About 3 months after K's birth, they stopped corresponding with us. We continued to send photos and letters, but when K was about 15 months old, we decided that the fact that we hadn't heard from them probably meant that for whatever reason, they didn't want the same frequency of contact. We decided to reduce contact to the amounts both sides had originally agreed upon. (We had been sending stuff more frequently.)

This meant that the next scheduled correspondence was around K's 2nd birthday. I sent a long letter and a photo album (~300 photos) to them, and it was eventually returned to us, forwarding address expired. The new address was available on the post office's returned label, though.

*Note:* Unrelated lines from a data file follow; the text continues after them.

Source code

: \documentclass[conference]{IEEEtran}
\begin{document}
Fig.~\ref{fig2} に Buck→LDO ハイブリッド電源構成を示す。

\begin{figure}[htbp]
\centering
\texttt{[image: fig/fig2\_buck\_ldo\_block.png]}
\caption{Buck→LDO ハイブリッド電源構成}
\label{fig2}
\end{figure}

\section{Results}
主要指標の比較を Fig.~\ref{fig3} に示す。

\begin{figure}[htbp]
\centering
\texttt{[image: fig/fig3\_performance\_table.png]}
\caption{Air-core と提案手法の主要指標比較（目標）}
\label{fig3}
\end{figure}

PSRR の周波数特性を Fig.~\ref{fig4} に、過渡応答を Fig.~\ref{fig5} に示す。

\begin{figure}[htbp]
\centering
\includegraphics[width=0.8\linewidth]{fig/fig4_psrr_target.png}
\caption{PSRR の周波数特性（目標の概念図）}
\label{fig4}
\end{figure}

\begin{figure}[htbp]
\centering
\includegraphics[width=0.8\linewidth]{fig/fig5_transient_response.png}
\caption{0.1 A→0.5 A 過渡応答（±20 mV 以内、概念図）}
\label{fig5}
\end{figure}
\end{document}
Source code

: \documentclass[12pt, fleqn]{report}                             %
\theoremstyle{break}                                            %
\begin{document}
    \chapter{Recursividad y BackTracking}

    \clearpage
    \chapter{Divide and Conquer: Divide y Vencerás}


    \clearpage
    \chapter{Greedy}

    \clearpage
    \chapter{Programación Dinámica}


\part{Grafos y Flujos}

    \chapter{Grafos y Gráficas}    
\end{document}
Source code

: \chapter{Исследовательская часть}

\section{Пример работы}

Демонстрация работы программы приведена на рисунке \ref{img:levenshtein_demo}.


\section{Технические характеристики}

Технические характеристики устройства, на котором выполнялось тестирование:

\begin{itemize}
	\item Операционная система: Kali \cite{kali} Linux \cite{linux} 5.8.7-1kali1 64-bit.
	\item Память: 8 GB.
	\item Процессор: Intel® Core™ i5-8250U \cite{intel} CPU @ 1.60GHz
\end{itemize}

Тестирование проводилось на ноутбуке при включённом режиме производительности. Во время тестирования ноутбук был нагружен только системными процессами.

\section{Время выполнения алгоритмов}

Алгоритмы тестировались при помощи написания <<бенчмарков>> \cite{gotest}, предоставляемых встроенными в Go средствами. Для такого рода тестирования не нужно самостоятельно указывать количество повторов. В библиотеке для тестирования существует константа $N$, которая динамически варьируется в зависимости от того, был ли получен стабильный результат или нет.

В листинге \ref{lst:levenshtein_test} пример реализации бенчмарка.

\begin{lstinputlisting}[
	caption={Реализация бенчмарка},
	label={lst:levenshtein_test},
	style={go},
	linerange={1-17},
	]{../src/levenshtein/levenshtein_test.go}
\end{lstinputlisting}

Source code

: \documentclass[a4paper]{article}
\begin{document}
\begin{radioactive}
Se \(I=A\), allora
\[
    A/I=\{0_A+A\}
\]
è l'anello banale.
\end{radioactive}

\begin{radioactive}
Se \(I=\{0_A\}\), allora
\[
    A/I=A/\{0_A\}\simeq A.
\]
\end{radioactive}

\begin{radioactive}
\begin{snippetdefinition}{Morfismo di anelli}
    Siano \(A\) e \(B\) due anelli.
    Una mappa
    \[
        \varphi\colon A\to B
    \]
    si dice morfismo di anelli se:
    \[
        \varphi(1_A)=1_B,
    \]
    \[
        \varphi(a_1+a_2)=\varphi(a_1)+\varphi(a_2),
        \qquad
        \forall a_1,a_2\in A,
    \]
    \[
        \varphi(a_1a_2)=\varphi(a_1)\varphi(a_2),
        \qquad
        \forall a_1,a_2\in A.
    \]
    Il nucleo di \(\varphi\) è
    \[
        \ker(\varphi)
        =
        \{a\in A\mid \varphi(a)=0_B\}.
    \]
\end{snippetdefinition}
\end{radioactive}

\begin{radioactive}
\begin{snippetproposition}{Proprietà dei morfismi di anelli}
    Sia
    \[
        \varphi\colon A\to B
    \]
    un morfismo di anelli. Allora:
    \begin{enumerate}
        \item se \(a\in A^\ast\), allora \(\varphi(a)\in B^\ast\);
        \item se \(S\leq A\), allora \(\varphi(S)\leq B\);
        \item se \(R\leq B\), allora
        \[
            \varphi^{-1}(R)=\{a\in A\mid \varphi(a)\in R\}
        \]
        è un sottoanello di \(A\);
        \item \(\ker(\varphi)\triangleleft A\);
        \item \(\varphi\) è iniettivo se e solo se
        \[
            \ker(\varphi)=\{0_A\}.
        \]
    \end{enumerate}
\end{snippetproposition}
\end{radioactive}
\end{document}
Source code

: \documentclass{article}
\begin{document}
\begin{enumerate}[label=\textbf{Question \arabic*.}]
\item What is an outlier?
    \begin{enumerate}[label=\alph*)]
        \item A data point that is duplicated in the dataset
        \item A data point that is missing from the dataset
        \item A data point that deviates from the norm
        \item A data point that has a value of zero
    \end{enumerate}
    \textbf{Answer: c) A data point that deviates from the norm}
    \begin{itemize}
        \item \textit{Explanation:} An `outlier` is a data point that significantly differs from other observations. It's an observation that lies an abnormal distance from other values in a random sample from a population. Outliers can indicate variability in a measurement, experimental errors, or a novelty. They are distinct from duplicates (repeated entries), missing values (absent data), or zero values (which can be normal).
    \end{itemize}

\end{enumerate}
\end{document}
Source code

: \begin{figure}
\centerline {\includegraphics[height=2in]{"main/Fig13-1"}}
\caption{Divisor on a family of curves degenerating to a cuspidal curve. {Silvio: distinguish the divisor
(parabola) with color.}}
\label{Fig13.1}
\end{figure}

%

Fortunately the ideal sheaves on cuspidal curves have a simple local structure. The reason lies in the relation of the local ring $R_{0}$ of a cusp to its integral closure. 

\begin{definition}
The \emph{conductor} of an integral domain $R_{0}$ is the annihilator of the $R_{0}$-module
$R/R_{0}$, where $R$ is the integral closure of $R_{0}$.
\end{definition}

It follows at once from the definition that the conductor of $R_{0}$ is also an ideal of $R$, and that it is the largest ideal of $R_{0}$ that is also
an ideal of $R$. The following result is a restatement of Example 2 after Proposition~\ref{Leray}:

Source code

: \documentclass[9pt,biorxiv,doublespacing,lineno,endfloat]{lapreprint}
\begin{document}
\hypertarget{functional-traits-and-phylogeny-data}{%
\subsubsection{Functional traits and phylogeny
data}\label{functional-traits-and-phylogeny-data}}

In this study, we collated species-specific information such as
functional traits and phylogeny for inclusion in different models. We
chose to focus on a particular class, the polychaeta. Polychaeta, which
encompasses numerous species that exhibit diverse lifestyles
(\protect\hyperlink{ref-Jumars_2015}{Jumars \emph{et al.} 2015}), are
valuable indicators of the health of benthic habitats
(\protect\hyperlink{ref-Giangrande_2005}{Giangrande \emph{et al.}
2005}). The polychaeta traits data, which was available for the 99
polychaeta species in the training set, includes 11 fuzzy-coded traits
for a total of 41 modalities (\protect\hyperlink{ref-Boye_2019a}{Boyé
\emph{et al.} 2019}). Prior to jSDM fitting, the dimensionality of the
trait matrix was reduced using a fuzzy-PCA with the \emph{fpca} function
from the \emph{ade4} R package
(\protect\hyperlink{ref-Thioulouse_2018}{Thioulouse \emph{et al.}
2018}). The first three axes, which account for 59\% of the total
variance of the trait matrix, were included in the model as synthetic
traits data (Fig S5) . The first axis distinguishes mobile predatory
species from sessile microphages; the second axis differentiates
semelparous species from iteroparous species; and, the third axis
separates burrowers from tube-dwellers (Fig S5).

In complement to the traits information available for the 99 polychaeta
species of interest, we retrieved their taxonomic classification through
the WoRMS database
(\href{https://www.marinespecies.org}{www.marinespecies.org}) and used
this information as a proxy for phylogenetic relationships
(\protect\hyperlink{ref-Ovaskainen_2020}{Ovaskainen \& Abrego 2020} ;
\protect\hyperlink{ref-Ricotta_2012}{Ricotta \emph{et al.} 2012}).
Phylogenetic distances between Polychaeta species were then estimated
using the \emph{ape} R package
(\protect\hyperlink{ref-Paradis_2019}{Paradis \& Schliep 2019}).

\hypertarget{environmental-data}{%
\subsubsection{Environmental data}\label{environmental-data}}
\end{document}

Our address and phone number have stayed the same, and in fact, we have maintained the toll-free number we set up for them to be able to call us on. They did not let us or the agency know that they had moved. I'm thinking that they have chosen to move on with their lives and for now, at least, don't want to hear from us. I don't want to keep pushing K in their face if they don't want it, but I don't want them to perceive US as having broken faith with them.

I will say that I know they were criticized by people in their family and community because of the adoption, and they did not fit most people's stereotypes of people who "should" do it. I would explain more, but I want to maintain their privacy as fully as possible.

So, the bottom line is that we haven't heard anything from them in about 2 years, and they have moved without giving us the forwarding info. I have the info, but it's from the post office, not from them or from the agency. Do I mail them photos and letters, or not? (My inclination has been not, but I still feel uncomfortable about that.)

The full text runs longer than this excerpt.